人走茶凉 提交于 2019-12-07 12:01:16

问题


NB: this question is about significant figures. It is not a question about "digits after the decimal point" or anything like that.

EDIT: This question is not a duplicate of Significant figures in the decimal module. The two questions are asking about entirely different problems. I want to know why the function about does not return the desired value for a specific input. None of the answers to Significant figures in the decimal module address this question.


The following function is supposed to return a string representation of a float with the specified number of significant figures:

import decimal

def to_sigfigs(value, sigfigs):
    return str(decimal.Context(prec=sigfigs).create_decimal(value))

At first glance, it seems to work:

print to_sigfigs(0.000003141592653589793, 5)
# 0.0000031416

print to_sigfigs(0.000001, 5)
# 0.0000010000

print to_sigfigs(3.141592653589793, 5)
# 3.1416

...but

print to_sigfigs(1.0, 5)
# 1

The desired output for the last expression (IOW, the 5-significant figure representation of 1.0) is the string '1.0000'. The actual output is the string '1'.

Am I misunderstanding something or is this a bug in decimal?


回答1:


Is it a bug? I don't know, I don't think the documentation is tight enough to make that determination. It certainly is a surprising result.

It is possible to fix your own function with a little more logic.
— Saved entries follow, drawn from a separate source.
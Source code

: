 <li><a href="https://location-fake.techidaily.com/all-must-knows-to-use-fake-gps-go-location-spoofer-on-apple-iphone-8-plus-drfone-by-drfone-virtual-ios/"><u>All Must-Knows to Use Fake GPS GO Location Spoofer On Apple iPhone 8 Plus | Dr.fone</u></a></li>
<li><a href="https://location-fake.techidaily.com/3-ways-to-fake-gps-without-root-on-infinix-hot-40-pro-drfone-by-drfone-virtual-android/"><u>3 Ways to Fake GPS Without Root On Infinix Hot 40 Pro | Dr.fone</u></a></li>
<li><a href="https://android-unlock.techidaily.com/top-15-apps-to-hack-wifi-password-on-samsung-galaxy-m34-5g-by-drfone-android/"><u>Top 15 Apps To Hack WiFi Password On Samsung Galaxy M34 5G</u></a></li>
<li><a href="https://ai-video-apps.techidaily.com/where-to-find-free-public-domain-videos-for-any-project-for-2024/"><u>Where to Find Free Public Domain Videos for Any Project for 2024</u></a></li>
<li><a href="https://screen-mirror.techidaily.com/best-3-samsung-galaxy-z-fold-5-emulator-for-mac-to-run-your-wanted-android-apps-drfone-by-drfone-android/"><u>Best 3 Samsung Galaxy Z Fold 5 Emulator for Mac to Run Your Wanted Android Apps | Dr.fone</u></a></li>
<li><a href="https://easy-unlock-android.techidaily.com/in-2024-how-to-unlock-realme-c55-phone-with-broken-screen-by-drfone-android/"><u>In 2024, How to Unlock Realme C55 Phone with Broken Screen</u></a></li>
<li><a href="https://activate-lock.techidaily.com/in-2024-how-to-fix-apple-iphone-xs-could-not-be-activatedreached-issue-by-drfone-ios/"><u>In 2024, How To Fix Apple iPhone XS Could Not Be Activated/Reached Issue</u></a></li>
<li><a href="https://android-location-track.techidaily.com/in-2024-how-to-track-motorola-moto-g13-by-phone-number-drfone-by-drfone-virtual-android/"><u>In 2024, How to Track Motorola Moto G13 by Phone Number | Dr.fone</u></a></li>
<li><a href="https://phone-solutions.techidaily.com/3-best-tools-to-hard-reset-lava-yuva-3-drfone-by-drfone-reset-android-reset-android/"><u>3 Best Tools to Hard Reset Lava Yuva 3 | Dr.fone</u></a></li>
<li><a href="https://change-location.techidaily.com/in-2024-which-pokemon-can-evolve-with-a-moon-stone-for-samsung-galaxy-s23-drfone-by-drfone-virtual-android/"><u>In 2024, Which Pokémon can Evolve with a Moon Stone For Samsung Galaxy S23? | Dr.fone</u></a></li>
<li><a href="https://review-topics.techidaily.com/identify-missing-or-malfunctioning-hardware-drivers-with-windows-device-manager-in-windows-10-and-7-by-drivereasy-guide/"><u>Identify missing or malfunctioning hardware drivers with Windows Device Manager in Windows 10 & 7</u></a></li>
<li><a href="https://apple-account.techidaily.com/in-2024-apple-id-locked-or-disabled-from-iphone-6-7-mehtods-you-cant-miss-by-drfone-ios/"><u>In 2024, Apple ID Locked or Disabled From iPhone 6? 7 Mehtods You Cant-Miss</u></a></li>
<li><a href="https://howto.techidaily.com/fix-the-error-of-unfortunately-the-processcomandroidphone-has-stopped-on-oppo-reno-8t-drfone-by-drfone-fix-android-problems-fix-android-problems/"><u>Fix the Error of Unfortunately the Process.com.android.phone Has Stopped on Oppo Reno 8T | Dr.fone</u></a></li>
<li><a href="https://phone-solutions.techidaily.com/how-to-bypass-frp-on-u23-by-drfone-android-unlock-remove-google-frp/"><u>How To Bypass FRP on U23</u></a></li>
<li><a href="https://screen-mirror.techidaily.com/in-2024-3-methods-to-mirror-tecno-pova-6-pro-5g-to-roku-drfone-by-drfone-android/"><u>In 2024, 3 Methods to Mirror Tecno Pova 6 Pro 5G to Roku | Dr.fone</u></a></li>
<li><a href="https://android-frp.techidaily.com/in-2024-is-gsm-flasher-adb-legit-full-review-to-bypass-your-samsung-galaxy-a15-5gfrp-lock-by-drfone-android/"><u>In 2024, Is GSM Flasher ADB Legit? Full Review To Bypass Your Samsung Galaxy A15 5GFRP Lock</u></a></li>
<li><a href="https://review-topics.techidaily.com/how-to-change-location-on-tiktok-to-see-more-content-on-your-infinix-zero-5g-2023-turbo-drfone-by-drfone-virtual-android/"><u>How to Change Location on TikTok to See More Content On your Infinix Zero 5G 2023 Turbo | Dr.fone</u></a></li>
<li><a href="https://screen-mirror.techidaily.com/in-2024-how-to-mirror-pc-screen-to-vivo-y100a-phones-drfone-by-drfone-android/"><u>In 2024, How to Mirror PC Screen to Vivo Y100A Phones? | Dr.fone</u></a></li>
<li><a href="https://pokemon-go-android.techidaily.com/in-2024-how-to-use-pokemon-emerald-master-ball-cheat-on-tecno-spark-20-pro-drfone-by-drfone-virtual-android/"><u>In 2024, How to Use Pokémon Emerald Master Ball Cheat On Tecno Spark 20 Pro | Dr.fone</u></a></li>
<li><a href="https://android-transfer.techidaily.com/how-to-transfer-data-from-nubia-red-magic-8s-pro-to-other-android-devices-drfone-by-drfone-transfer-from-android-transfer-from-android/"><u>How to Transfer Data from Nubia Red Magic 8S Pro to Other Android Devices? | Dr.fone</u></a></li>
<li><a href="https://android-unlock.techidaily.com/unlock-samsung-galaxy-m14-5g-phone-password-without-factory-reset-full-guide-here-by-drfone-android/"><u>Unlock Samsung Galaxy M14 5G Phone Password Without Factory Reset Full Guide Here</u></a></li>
def to_sigfigs(value, sigfigs):
    sign, digits, exponent = decimal.Context(prec=sigfigs).create_decimal(value).as_tuple()
    if len(digits) < sigfigs:
        missing = sigfigs - len(digits)
        digits = digits + (0,) * missing
        exponent -= missing
    return str(decimal.Decimal((sign, digits, exponent)))



回答2:


The precision of a context is a maximum precision; if an operation would produce a Decimal with less digits than the context's precision, it is not padded out to the context's precision.

When you call to_sigfigs(0.000001, 5), 0.000001 already has some rounding error due to the conversion from source code to binary floating point. It's actually 9.99999999999999954748111825886258685613938723690807819366455078125E-7. Rounding that to 5 significant figures gives decimal.Decimal("0.0000010000").

On the other hand, 1 is exactly representable in binary floating point, so 1.0 is exactly 1. Since only 1 digit is needed to represent this in decimal, the context's precision doesn't require any rounding, and you get a 1-digit Decimal result.